YOUR ASSIGNMENT
Show, from the entries below, every line in which "core" appears.

□ □ □

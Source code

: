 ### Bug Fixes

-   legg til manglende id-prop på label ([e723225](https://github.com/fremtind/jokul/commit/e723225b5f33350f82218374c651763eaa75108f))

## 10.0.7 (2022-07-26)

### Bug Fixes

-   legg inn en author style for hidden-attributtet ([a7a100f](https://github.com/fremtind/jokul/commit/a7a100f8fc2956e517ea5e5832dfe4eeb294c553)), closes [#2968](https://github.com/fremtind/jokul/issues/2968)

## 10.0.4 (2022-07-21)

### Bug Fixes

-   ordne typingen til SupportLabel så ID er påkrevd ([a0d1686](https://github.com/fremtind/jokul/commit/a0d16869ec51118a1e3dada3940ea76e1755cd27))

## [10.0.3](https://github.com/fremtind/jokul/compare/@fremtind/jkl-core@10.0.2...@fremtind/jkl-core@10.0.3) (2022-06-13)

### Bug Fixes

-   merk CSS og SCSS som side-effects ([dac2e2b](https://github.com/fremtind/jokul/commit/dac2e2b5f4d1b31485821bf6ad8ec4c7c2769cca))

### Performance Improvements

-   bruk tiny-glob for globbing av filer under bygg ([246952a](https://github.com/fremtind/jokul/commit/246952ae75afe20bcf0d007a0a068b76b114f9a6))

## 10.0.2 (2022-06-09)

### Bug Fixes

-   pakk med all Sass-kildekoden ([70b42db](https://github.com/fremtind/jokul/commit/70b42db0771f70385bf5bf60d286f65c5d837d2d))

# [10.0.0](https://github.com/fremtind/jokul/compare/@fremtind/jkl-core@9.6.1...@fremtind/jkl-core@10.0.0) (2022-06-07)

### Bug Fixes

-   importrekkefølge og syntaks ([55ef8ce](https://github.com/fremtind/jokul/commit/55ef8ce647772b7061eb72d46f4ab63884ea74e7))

□ □ □

RESPONSE TO THE EXERCISE
## [10.0.3](https://github.com/fremtind/jokul/compare/@fremtind/jkl-core@10.0.2...@fremtind/jkl-core@10.0.3) (2022-06-13)
# [10.0.0](https://github.com/fremtind/jokul/compare/@fremtind/jkl-core@9.6.1...@fremtind/jkl-core@10.0.0) (2022-06-07)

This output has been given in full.